Ships are an important source of reactive trace gases in the marine atmosphere, comprising about 17% of total anthropogenic NOx emissions. In the marine environment, ship NOx emissions generate ozone (O₃) and hydroxyl radicals (OH) more efficiently than in continental air. Global atmospheric chemistry and transport models (CTMs) have found that ship NOx cools Earth's climate because reductions in methane radiative forcing (RF) due to the OH enhancements more than compensate for warming caused by ship-induced ozone. These past model studies, however, all assumed that the concentrated plumes of ship exhaust are instantly diluted into a grid cell spanning hundreds of kilometers. This expedient but inaccurate model assumption overestimates ozone and OH production, because the affected models bypass the early stages of plume evolution when high NOx concentrations intensify NOx chemical losses. We provide here the first estimate of RF from ship NOx that accounts for sub-grid-scale ship plume chemistry.
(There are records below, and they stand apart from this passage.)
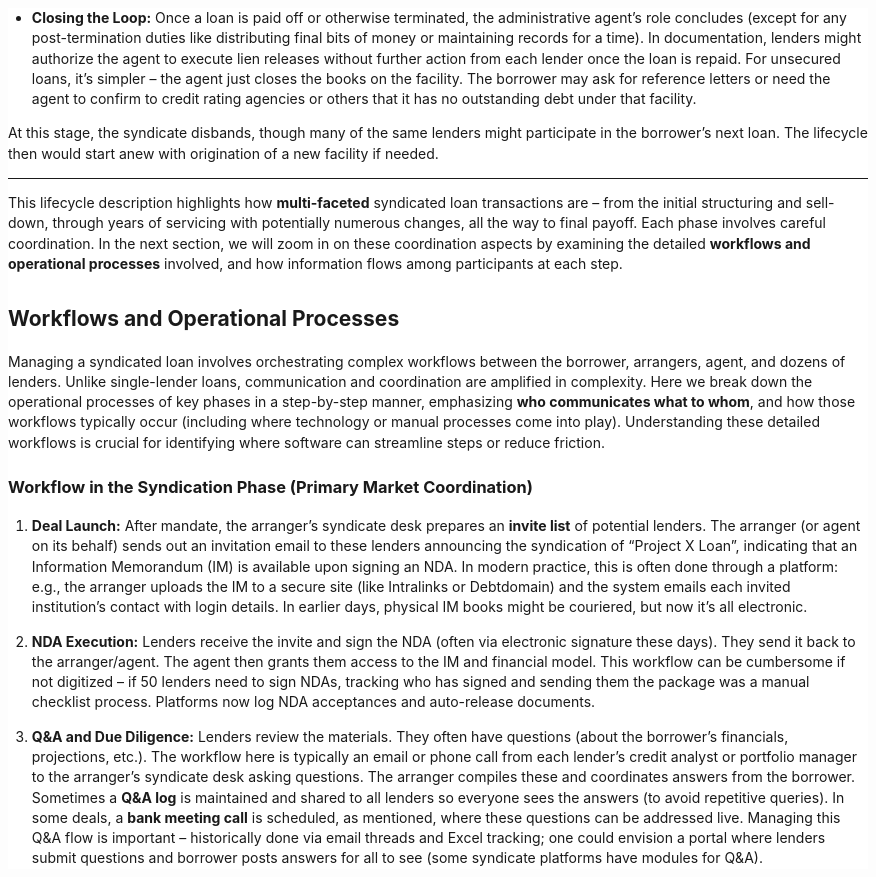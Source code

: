 - **Closing the Loop:** Once a loan is paid off or otherwise terminated, the administrative agent’s role concludes (except for any post-termination duties like distributing final bits of money or maintaining records for a time). In documentation, lenders might authorize the agent to execute lien releases without further action from each lender once the loan is repaid. For unsecured loans, it’s simpler – the agent just closes the books on the facility. The borrower may ask for reference letters or need the agent to confirm to credit rating agencies or others that it has no outstanding debt under that facility.

At this stage, the syndicate disbands, though many of the same lenders might participate in the borrower’s next loan. The lifecycle then would start anew with origination of a new facility if needed.

---

This lifecycle description highlights how **multi-faceted** syndicated loan transactions are – from the initial structuring and sell-down, through years of servicing with potentially numerous changes, all the way to final payoff. Each phase involves careful coordination. In the next section, we will zoom in on these coordination aspects by examining the detailed **workflows and operational processes** involved, and how information flows among participants at each step.

## Workflows and Operational Processes

Managing a syndicated loan involves orchestrating complex workflows between the borrower, arrangers, agent, and dozens of lenders. Unlike single-lender loans, communication and coordination are amplified in complexity. Here we break down the operational processes of key phases in a step-by-step manner, emphasizing **who communicates what to whom**, and how those workflows typically occur (including where technology or manual processes come into play). Understanding these detailed workflows is crucial for identifying where software can streamline steps or reduce friction.

### Workflow in the Syndication Phase (Primary Market Coordination)

1. **Deal Launch:** After mandate, the arranger’s syndicate desk prepares an **invite list** of potential lenders. The arranger (or agent on its behalf) sends out an invitation email to these lenders announcing the syndication of “Project X Loan”, indicating that an Information Memorandum (IM) is available upon signing an NDA. In modern practice, this is often done through a platform: e.g., the arranger uploads the IM to a secure site (like Intralinks or Debtdomain) and the system emails each invited institution’s contact with login details. In earlier days, physical IM books might be couriered, but now it’s all electronic.

2. **NDA Execution:** Lenders receive the invite and sign the NDA (often via electronic signature these days). They send it back to the arranger/agent. The agent then grants them access to the IM and financial model. This workflow can be cumbersome if not digitized – if 50 lenders need to sign NDAs, tracking who has signed and sending them the package was a manual checklist process. Platforms now log NDA acceptances and auto-release documents.

3. **Q&A and Due Diligence:** Lenders review the materials. They often have questions (about the borrower’s financials, projections, etc.). The workflow here is typically an email or phone call from each lender’s credit analyst or portfolio manager to the arranger’s syndicate desk asking questions. The arranger compiles these and coordinates answers from the borrower. Sometimes a **Q&A log** is maintained and shared to all lenders so everyone sees the answers (to avoid repetitive queries). In some deals, a **bank meeting call** is scheduled, as mentioned, where these questions can be addressed live. Managing this Q&A flow is important – historically done via email threads and Excel tracking; one could envision a portal where lenders submit questions and borrower posts answers for all to see (some syndicate platforms have modules for Q&A).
First, we improve the plume-in-grid representation of exhaust gas chemistry, which is derived from a plume dispersion model, in the GEOS-Chem global CTM. The CTM now calculates methane oxidation within exhaust plumes for the first time, where OH concentrations are 2-3 times greater than background air. We also account for the effect of wind speed on ozone production and losses of NOx and methane in young plumes. We evaluate the CTM against airborne measurements of NOx and ozone over the ocean. The global ship-induced perturbations to ozone and methane concentrations in the improved model are smaller than suggested by the ensemble of past global modeling studies. If we assume instant dilution of ship NOx emissions in our CTM, we can reproduce the past model results, but ozone production is overestimated by 20% and the resulting ozone column enhancements and RF by 40%. Thus, the ozone and methane RF components from ship NOx are likely much smaller than suggested by past literature. Our best estimate of the total RF from ship NOx is -19 mW m^-2 for year 2000 emissions. We provide an error analysis of our results and compare the NOx effects against other climate effects of ships.